Comme les Américains et les Anglais, mais contrairement aux Portugais, les Français ont voulu se faire plaisir avec le vin pendant le confinement, tout en gardant un œil sur le porte-monnaie. Seuls 7 % des Français, consommateurs déjà très occasionnels, ont arrêté de boire du vin durant cette période. Pour la vaste majorité des Français, on constate, au contraire, une fréquence moyenne de consommation orientée à la hausse. Bien évidemment, les occasions sociales ont fortement diminué – mais n’ont pas disparu totalement – pour être remplacées par de nouvelles occasions.
Parmi elles, les fameux apéros virtuels via Whatsapp et autres Zoom, pendant lesquels 50 % des consommateurs déclarent avoir bu du vin. Le repas de midi s’est aussi accompagné de vin plus souvent qu’à l’accoutumé (65% des consommateurs).

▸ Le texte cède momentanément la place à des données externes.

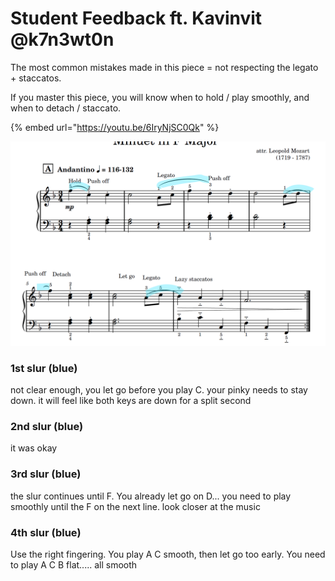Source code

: # Student Feedback ft. Kavinvit @k7n3wt0n

The most common mistakes made in this piece = not respecting the legato + staccatos.

If you master this piece, you will know when to hold / play smoothly, and when to detach / staccato.

{% embed url="https://youtu.be/6IryNjSC0Qk" %}



![](../../../.gitbook/assets/image%20%28112%29.png)



### **1st slur \(blue\)** 

not clear enough, you let go before you play C. your pinky needs to stay down. it will feel like both keys are down for a split second 

### **2nd slur \(blue\)**

it was okay 

### 3rd slur \(blue\)

the slur continues until F. You already let go on D... you need to play smoothly until the F on the next line. look closer at the music

### **4th slur \(blue\)**

Use the right fingering. You play A C smooth, then let go too early. You need to play A C B flat..... all smooth


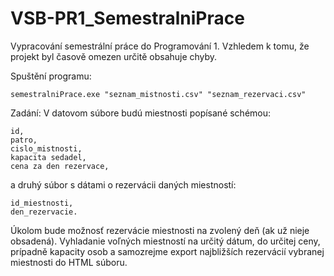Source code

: # VSB-PR1_SemestralniPrace

Vypracování semestrální práce do Programování 1. Vzhledem k tomu, že projekt byl časově omezen určitě obsahuje chyby.

Spuštění programu:

    semestralniPrace.exe "seznam_mistnosti.csv" "seznam_rezervaci.csv"

Zadání:
V datovom súbore budú miestnosti popísané schémou:

    id,
    patro,
    cislo_mistnosti,
    kapacita sedadel,
    cena za den rezervace,

a druhý súbor s dátami o rezervácii daných miestností:

    id_miestnosti,
    den_rezervacie.

Úkolom bude možnosť rezervácie miestnosti na zvolený deň (ak už nieje obsadená). Vyhladanie voľných miestností na určitý dátum, do určitej ceny, prípadně kapacity osob a samozrejme export najbližších rezervácií vybranej miestnosti do HTML súboru.
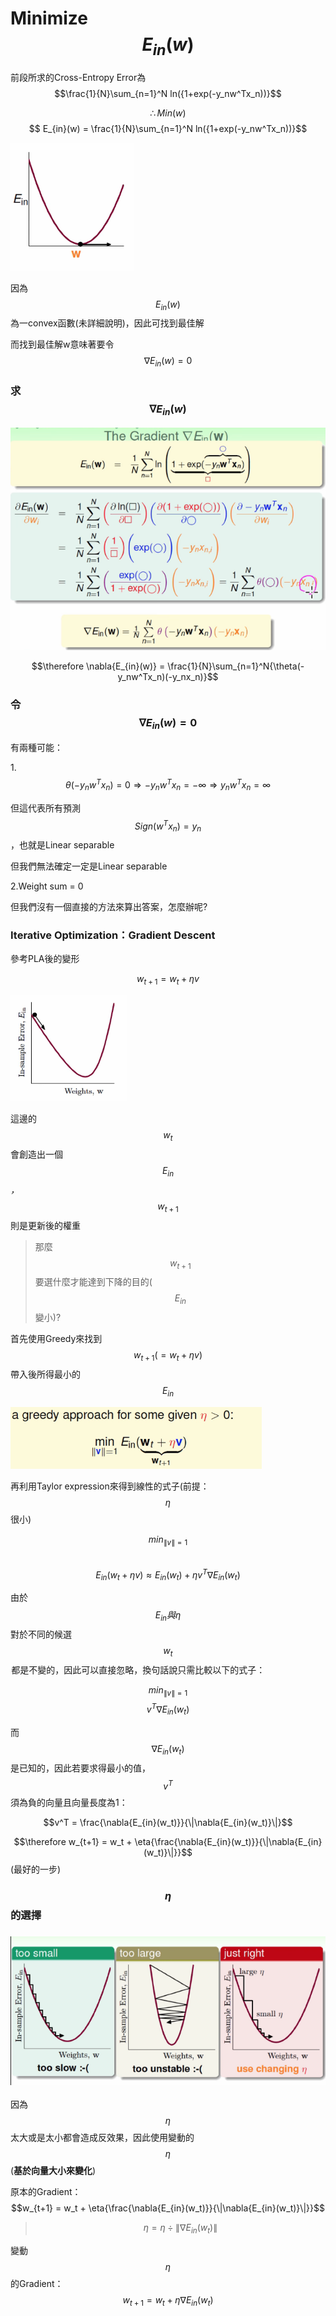 # Minimize $$E_{in}(w)$$

前段所求的Cross-Entropy Error為$$\frac{1}{N}\sum_{n=1}^N ln({1+exp(-y_nw^Tx_n))}$$

$$\therefore Min(w)$$      $$  E_{in}(w) = \frac{1}{N}\sum_{n=1}^N ln({1+exp(-y_nw^Tx_n))}$$

![](/assets/jd28jd92jddt.png)

因為$$E_{in}(w)$$為一convex函數\(未詳細說明\)，因此可找到最佳解

而找到最佳解w意味著要令$$\nabla{E_{in}(w)} = 0$$

### 求$$\nabla{E_{in}(w)}$$

![](/assets/fj398fjwfj98e2jfh23f.png)

$$\therefore \nabla{E_{in}(w)} = \frac{1}{N}\sum_{n=1}^N{\theta(-y_nw^Tx_n)(-y_nx_n)}$$

### 令$$\nabla{E_{in}(w)} = 0$$

有兩種可能：

1.$$\theta(-y_nw^Tx_n) = 0 \Longrightarrow -y_nw^Tx_n = -\infty \Longrightarrow y_nw^Tx_n = \infty$$

但這代表所有預測$$Sign(w^Tx_n) = y_n$$，也就是Linear separable

但我們無法確定一定是Linear separable

2.Weight sum = 0

但我們沒有一個直接的方法來算出答案，怎麼辦呢?

### Iterative Optimization：Gradient Descent

參考PLA後的變形

$$w_{t+1} = w_t + \eta{v}$$

![](/assets/f434398rh39ght.png)

這邊的$$w_t$$會創造出一個$$E_{in}$$_，_$$w_{t+1}$$則是更新後的權重

> 那麼$$w_{t+1}$$要選什麼才能達到下降的目的\($$E_{in}$$變小\)?

首先使用Greedy來找到$$w_{t+1} ( = w_t+\eta{v} )$$ 帶入後所得最小的$$E_{in}$$

![](/assets/fejsfdosjf9843hf9438ht.png)

再利用Taylor expression來得到線性的式子\(前提：$$\eta$$ 很小\)

$$min_{\|v\|=1}$$     $$E_{in}(w_t+\eta{v}) \approx E_{in}(w_t) + \eta{v^T}\nabla{E_{in}}(w_t)$$

由於$$E_{in}與\eta$$ 對於不同的候選$$w_t$$ 都是不變的，因此可以直接忽略，換句話說只需比較以下的式子：

$$min_{\|v\|=1}$$     $$v^T\nabla{E_{in}(w_t)}$$

而$$\nabla{E_{in}(w_t)}$$是已知的，因此若要求得最小的值，$$v^T$$須為負的向量且向量長度為1：

$$v^T = \frac{\nabla{E_{in}(w_t)}}{\|\nabla{E_{in}(w_t)}\|}$$

$$\therefore w_{t+1} = w_t + \eta{\frac{\nabla{E_{in}(w_t)}}{\|\nabla{E_{in}(w_t)}\|}}$$\(最好的一步\)

### $$\eta$$的選擇

### ![](/assets/jfw98ejf98ewfew98hf9.png)

因為$$\eta$$ 太大或是太小都會造成反效果，因此使用變動的$$\eta$$\(**基於向量大小來變化**\)

原本的Gradient：$$w_{t+1} = w_t + \eta{\frac{\nabla{E_{in}(w_t)}}{\|\nabla{E_{in}(w_t)}\|}}$$

> $$\eta = {\eta} \div {\|\nabla{E_{in}(w_t)}\|}$$

變動$$\eta$$  的Gradient：$$w_{t+1} = w_t + \eta{\nabla{E_{in}(w_t)}}$$

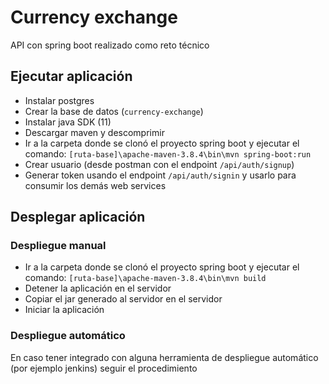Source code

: # Currency exchange
API con spring boot realizado como reto técnico

## Ejecutar aplicación
* Instalar postgres
* Crear la base de datos (`currency-exchange`)
* Instalar java SDK (11)
* Descargar maven y descomprimir
* Ir a la carpeta donde se clonó el proyecto spring boot y ejecutar el comando: 
`[ruta-base]\apache-maven-3.8.4\bin\mvn spring-boot:run`
* Crear usuario (desde postman con el endpoint `/api/auth/signup`)
* Generar token usando el endpoint `/api/auth/signin` y usarlo para consumir los demás web services

## Desplegar aplicación
### Despliegue manual
* Ir a la carpeta donde se clonó el proyecto spring boot y ejecutar el comando:
  `[ruta-base]\apache-maven-3.8.4\bin\mvn build`
* Detener la aplicación en el servidor
* Copiar el jar generado al servidor en el servidor
* Iniciar la aplicación

### Despliegue automático
En caso tener integrado con alguna herramienta de despliegue automático (por ejemplo jenkins) seguir el procedimiento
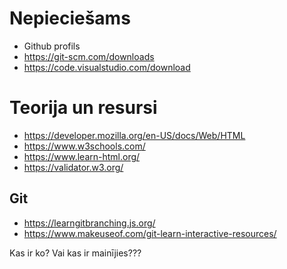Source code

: # Nepieciešams
- Github profils
- https://git-scm.com/downloads
- https://code.visualstudio.com/download


# Teorija un resursi
- https://developer.mozilla.org/en-US/docs/Web/HTML
- https://www.w3schools.com/
- https://www.learn-html.org/
- https://validator.w3.org/

## Git
- https://learngitbranching.js.org/
- https://www.makeuseof.com/git-learn-interactive-resources/


Kas ir ko?
Vai kas ir mainījies???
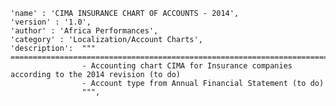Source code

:     'name' : 'CIMA INSURANCE CHART OF ACCOUNTS - 2014',
    'version' : '1.0',
    'author' : 'Africa Performances',
    'category' : 'Localization/Account Charts',
    'description': 	"""
	================================================================================
					- Accounting chart CIMA for Insurance companies according to the 2014 revision (to do)
					- Account type from Annual Financial Statement (to do)
					""",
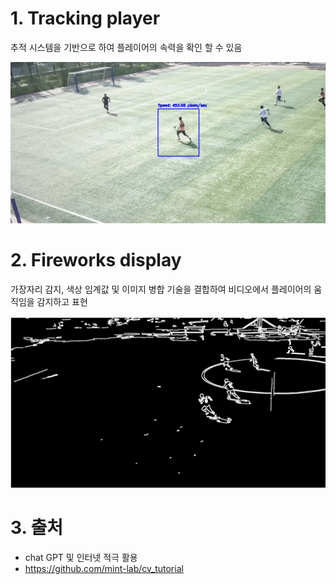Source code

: # 1. Tracking player
추적 시스템을 기반으로 하여 플레이어의 속력을 확인 할 수 있음

 ![이미지없음](./data/555.png "스크린샷")

# 2. Fireworks display
 가장자리 감지, 색상 임계값 및 이미지 병합 기술을 결합하여 비디오에서 플레이어의 움직임을 감지하고 표현
 
 ![이미지없음](./data/333.png "스크린샷")
 # 3. 출처
 - chat GPT 및 인터넷 적극 활용
 - https://github.com/mint-lab/cv_tutorial
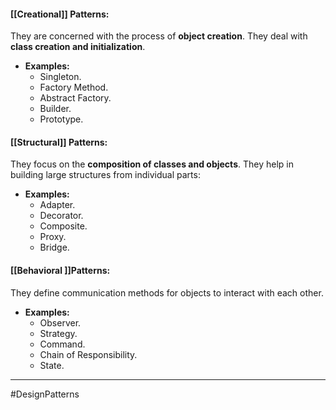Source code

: #### [[Creational]] Patterns:
They are concerned with the process of **object creation**.
They deal with **class creation and initialization**.
- **Examples:**
	- Singleton.
	- Factory Method.
	- Abstract Factory.
	- Builder.
	- Prototype.
#### [[Structural]] Patterns:
They focus on the **composition of classes and objects**.
They help in building large structures from individual parts:
- **Examples:**
	- Adapter.
	- Decorator.
	- Composite.
	- Proxy.
	- Bridge.
#### [[Behavioral ]]Patterns:
They define communication methods for objects to interact with each other.
- **Examples:**
	- Observer.
	- Strategy.
	- Command.
	- Chain of Responsibility.
	- State.
---
#DesignPatterns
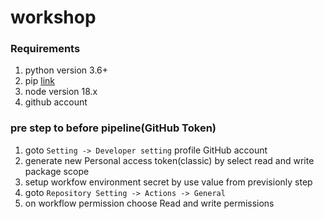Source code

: # workshop

### Requirements
1. python version 3.6+
2. pip [link](https://github.com/pypa/get-pip)
3. node version 18.x
4. github account

### pre step to before pipeline(GitHub Token)
1. goto `Setting -> Developer setting` profile GitHub account
2. generate new Personal access token(classic) by select read and write package scope
3. setup workfow environment secret by use value from previsionly step
4. goto `Repository Setting -> Actions -> General`
5. on workflow permission choose Read and write permissions
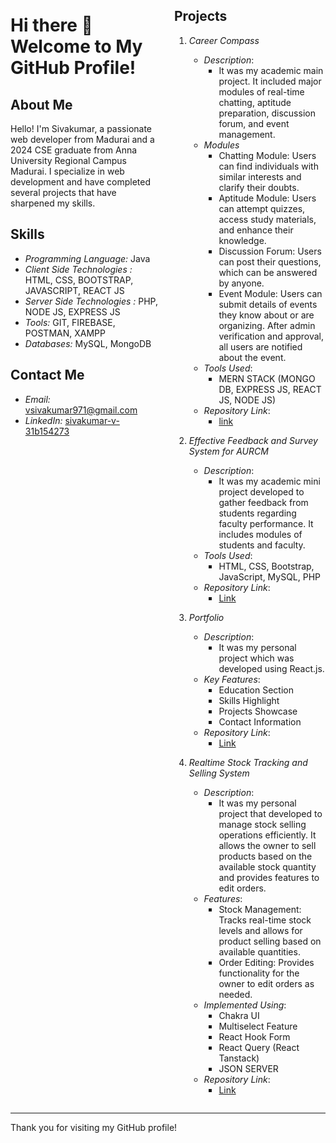 <div style="display: flex; flex-direction: row; justify-content: space-between;">

<div style="flex: 1; margin-right: 20px;">

# Hi there 👋 Welcome to My GitHub Profile!

## About Me

Hello! I'm Sivakumar, a passionate web developer from Madurai and a 2024 CSE graduate from Anna University Regional Campus Madurai. I specialize in web development and have completed several projects that have sharpened my skills.

## Skills

- *Programming Language:* Java
- *Client Side Technologies :* HTML, CSS, BOOTSTRAP, JAVASCRIPT, REACT JS
- *Server Side Technologies :* PHP, NODE JS, EXPRESS JS
- *Tools:* GIT, FIREBASE, POSTMAN, XAMPP
- *Databases:* MySQL, MongoDB

## Contact Me

- *Email:* [vsivakumar971@gmail.com](mailto:vsivakumar971@gmail.com)
- *LinkedIn:* [sivakumar-v-31b154273](https://www.linkedin.com/in/sivakumar-v-31b154273/)

</div>

<div style="flex: 1;">

## Projects

1. *Career Compass*
   - *Description*:
     - It was my academic main project. It included major modules of real-time chatting, aptitude preparation, discussion forum, and event management.
   - *Modules*
     - Chatting Module: Users can find individuals with similar interests and clarify their doubts.
     - Aptitude Module: Users can attempt quizzes, access study materials, and enhance their knowledge.
     - Discussion Forum: Users can post their questions, which can be answered by anyone.
     - Event Module: Users can submit details of events they know about or are organizing. After admin verification and approval, all users are notified about the event.
   - *Tools Used*:
     - MERN STACK (MONGO DB, EXPRESS JS, REACT JS, NODE JS)
   - *Repository Link*:
     - [link](https://github.com/siva-002/Career-Compass)

2. *Effective Feedback and Survey System for AURCM*
   - *Description*:
     - It was my academic mini project developed to gather feedback from students regarding faculty performance. It includes modules of students and faculty.
   - *Tools Used*:
     - HTML, CSS, Bootstrap, JavaScript, MySQL, PHP
   - *Repository Link*:
     - [Link](https://github.com/siva-002/FeedBackSystem)

3. *Portfolio*
   - *Description*:
     - It was my personal project which was developed using React.js.
   - *Key Features*:
     - Education Section
     - Skills Highlight
     - Projects Showcase
     - Contact Information
   - *Repository Link*:
     - [Link](https://github.com/siva-002/PORTFOLIO-REACT)

4. *Realtime Stock Tracking and Selling System*
   - *Description*:
     - It was my personal project that developed to manage stock selling operations efficiently. It allows the owner to sell products based on the available stock quantity and provides features to edit orders.
   - *Features*:
     - Stock Management: Tracks real-time stock levels and allows for product selling based on available quantities.
     - Order Editing: Provides functionality for the owner to edit orders as needed.
   - *Implemented Using*:
     - Chakra UI
     - Multiselect Feature
     - React Hook Form
     - React Query (React Tanstack)
     - JSON SERVER
   - *Repository Link*:
     - [Link](https://github.com/siva-002/REACT_TASK_COMPANY_INVENTORY)

</div>

</div>

---

Thank you for visiting my GitHub profile!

La fréquence de consommation est ainsi passée de 9,1 à 10,4 fois par mois, une hausse plus marquée chez les femmes, les 18-34 ans et les couples confinés avec enfants !
Ces différentes transitions ont permis au vin de résister « autant que faire se peut », selon Wine Intelligence, sur le plan des volumes, les consommateurs réguliers ayant presque maintenu leurs achats de vins tranquilles. A noter que si les répondants ont déclaré acheter moins de vin qu’avant le confinement, il se peut qu’ils aient préféré puiser dans leur cave que sortir, ce qui est de bon augure pour les ventes post-confinement. Quant à la valorisation, en revanche, « on note que la filière a très manifestement payé un lourd tribut à cette crise sanitaire », constate Jean-Philippe Perrouty, directeur de Wine Intelligence France. « L’humeur du moment n’est pas à dépenser plus mais plutôt moins ». Seule l’occasion d’un bon repas, seul ou avec son conjoint, résiste un peu mieux que les autres
Si l’on pouvait pressentir que la grande distribution, ouverte pendant toute la durée du confinement, serait la grande gagnante de la crise, les données recueilles par Wine Intelligence pointent plutôt une meilleure performance d’autres circuits. Les cavistes – souvent fermés pendant une partie du confinement – et les achats en direct sont en repli, mais les magasins alimentaires de proximité, les marchés, le hard discount, internet et les ventes par correspondance, par exemple, résistent mieux, certes sur des bases parfois relativement faibles. Il est à noter aussi que la réactivité et l’inventivité des vignerons ont pu jouer un rôle dans l’importance de la vente en directe.
Analyser le comportement des consommateurs pendant le confinement sous-entend de pouvoir déceler des tendances qui risquent de devenir pérennes. La tendance à consommer local, manifeste pendant le confinement, semble vouée à s’inscrire dans la durée – à moins que ce ne soit qu’un vœu pieu… Dans l’immédiat, en tout cas, le rapport de Wine Intelligence souligne que la possibilité de se réunir avec ses proches et d’aller au restaurant deviennent des attentes plus fortes. A contrario, les autres activités sociales, parmi lesquelles les soirées en bar et la participation aux événements sportifs sont orientées à la baisse. Point positif pour le tourisme français : partir en vacances en France devrait constituer une priorité plus grande après le confinement.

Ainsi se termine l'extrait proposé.